Post-93: What’s the Opposite of “Golden Handshake”?

Golden Handshake (informal), a sum of money, usually large, given to an employee, either on retirement in recognition of long or excellent service or as compensation for loss of employment. [Link]


J.H. (American, born 1987) was always polite, to a fault, to the Korean managers. He is my coworker till next Friday.

J.H. missed not a single class for illness or any other reason in 19 months, and he was popular with the kids. He maintained a deferential politeness towards, and avoided any confrontation with, management (which allowed them to push J.H. around in ways I won’t go into). He didn’t fight when “corners were being cut” against us, instead shrugging it all off, even when I and others were ready to fight — “better to keep the peace”, he reasoned. Now, as thanks for all his loyalty and deference, he’s received a final kick in the stomach, right as his foot is out the door.

Next Friday is actually the last day of not only the magnanimous J.H., but also of the wiry M.R. (born 1971), who is occasionally called “Steve Jobs Teacher” (see post-21). M.R. has been very helpful to me in the past year, but he was antagonized by Korean management literally from day-one (in a humorous anecdote I could relate another time).

Both J.H. and M.R. will remain in Korea, and start different jobs. They are both a bit sick and tired of this particular place of employment, especially M.R. Still, both have served their time loyally.

J.H.’s “Golden Kick in the Stomach”
At about 3:15 PM yesterday, I overheard a heated discussion in the 4th-floor teachers’ room, between J.H. and one of the many Korean “managers”. They were alone in the teachers’ room. I don’t know where everybody else was. I only heard bits and pieces of their exchange, as I was in a classroom preparing something at the time. The Korean manager was that pernicious “stringbean of a woman” I briefly mentioned in post-61.

They were arguing in there. J.H. was still trying to be polite, but was getting more and more flummoxed.

A few minutes later, J.H. told me what the fuss was. Management is insisting it will not pay him his contractually-assured return-airfare, worth $1,200. This was confirmed when he met Miss Stringbean again at 10 PM, after work. I met J.H. after work for an hour or so to hear about the situation and give advice. Management had a few half-baked (technical) reasons for why they were refusing to pay. J.H. speculated they’d cooked-up half of them between 4 PM and 10 PM that very day. One was that J.H. is staying in Korea so he “wasn’t entitled to the airfare”. He is actually going home, anyway, in the first two weeks of July, to visit. His new job starts in mid-July. There is nothing in the contract stipulating some kind of “forfeiture of airfare for taking another job in Korea”. An absurd proposition. The other pretexts given were equally dubious. Management refuses to pay him even a portion of the airfare. Unethical. Illegal.

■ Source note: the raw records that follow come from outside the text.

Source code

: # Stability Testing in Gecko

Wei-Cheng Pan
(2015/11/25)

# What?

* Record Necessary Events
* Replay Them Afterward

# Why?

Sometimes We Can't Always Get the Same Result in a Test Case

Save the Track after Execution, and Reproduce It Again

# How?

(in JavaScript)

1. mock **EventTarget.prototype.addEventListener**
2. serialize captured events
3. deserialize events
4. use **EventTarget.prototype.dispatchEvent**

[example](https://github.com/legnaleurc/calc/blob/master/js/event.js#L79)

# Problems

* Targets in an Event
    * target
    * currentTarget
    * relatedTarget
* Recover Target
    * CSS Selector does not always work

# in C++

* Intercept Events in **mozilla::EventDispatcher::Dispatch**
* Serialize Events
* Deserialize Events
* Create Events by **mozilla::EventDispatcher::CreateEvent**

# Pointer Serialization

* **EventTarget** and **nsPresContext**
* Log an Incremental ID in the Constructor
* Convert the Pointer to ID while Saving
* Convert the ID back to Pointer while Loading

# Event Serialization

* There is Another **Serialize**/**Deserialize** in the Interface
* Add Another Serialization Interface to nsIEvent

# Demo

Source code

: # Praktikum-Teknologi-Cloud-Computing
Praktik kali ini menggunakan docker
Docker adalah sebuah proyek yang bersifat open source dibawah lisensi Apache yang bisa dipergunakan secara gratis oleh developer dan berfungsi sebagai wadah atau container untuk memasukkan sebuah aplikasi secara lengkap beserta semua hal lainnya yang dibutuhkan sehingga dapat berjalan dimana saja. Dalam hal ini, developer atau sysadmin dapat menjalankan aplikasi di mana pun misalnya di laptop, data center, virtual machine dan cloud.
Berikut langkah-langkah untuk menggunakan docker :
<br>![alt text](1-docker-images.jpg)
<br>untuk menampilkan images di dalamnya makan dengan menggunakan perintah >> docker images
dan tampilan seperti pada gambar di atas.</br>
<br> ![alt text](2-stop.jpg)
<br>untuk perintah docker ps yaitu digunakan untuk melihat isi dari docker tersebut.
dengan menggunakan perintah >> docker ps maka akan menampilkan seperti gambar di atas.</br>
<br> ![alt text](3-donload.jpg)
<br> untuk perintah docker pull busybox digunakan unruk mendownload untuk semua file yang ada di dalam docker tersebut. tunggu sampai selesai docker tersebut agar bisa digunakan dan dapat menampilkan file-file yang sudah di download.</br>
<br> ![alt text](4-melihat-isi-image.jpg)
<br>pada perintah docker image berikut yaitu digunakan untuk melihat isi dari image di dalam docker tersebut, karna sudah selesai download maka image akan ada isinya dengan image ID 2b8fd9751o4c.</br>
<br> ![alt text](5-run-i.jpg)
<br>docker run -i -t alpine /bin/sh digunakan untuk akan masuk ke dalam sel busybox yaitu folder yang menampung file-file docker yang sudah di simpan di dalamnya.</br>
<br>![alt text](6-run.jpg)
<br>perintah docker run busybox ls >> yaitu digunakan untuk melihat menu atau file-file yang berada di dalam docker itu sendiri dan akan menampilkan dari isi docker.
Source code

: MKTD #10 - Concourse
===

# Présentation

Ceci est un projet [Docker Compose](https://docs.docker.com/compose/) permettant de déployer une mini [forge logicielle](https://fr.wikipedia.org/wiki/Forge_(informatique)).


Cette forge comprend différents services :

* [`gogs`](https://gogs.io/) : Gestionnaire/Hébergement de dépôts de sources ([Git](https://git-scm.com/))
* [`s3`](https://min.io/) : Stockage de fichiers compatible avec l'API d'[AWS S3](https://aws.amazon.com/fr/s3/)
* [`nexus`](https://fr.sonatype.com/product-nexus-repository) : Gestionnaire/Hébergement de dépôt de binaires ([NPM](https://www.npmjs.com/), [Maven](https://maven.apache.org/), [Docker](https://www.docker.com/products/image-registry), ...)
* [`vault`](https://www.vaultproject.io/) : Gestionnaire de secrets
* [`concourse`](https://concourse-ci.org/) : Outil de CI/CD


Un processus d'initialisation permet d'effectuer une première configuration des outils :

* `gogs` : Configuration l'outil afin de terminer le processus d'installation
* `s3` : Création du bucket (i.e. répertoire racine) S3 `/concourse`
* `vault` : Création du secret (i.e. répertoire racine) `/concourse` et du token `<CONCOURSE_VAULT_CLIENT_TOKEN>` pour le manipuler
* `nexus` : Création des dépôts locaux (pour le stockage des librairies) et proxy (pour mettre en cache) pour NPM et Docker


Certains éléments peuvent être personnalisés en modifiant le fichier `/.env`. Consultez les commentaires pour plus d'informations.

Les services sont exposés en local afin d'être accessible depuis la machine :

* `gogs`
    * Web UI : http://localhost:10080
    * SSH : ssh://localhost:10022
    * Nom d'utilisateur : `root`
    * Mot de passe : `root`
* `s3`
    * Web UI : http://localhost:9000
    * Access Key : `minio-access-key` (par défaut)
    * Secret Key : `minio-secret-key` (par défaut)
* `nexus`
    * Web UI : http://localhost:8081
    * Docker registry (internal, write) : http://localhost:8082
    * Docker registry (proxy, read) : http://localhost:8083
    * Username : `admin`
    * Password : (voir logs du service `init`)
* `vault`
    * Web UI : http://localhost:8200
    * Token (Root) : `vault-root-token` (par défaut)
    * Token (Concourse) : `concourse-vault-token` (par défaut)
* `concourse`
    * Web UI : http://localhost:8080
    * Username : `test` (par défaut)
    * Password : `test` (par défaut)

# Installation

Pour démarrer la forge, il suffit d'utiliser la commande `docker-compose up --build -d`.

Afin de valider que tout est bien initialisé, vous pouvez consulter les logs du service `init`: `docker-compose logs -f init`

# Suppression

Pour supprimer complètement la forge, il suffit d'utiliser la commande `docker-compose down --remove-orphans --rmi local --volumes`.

Also cruel. Being (in effect) so openly “screwed out of” an expected $1,200 in compensation is never fun, but it is particularly depressing for J.H. After all, for 19 months he tried so hard to be deferential and acquiescent, as I say above. He didn’t fight when he could have, over Management’s refusal to give legally-required vacation days, or over Management’s skimming-off-the-top regarding pay. He let it all go. I was also affected by those things, and I was committed to fighting…. (alas, perhaps it’s better to continue with that another time, if I ever care to).

J.H. is depressed and angry. He is now on the warpath, thinking seriously of going to court.


A “golden handshake” is a gift of money in appreciation of somebody’s service, when they are leaving a company. “Hey, thanks for your good work. Here’s a cash bonus.”  This situation calls for an opposite term, i.e. for “Hey, thanks for the loyal service and all, but we’re going to screw you out of a bunch of your contractual compensation anyway“.

I’d like to propose the phrase “golden kick-in-the-stomach for what has happened to J.H.


Note:
In 2010, I finished my first contract. I told the boss I’d buy my own plane ticket. I told her it was near $1,100, and the boss simply deposited that sum in my bank account. I wonder what my return-airfare-money “experience” will be this time, in light of J.H.’s recent trouble….

Comments

  1. This sucks!
    So what to do, don’t let anyone know anything about your plans, or what?
    This sucks!

    1. Yes, I’d say it’s best not to give them an inch, because they “can and will use it against you” (as the police-shows say). Business ethics is a weak spot in Korea.
      The resolution of this story: After much quarreling and various threats, J.H. was, finally, paid-off with the equivalent of $680. A one-way ticket should cost $1,000+. (As I say, at my other job, I was paid the Korean Won equivalent of $1,080 or $1,090 when I showed my boss the ticket I bought.) This sum of $680 was deposited into his account something like 24 hours before J.H.’s plane departed.
      Add this ~$400 underpayment of airfare-equivalent to the list of money he’s (and I’ve) been “cheated” out of through various kinds of accounting trickery. I have tried to keep away from writing about this subject, because it’s just too depressing.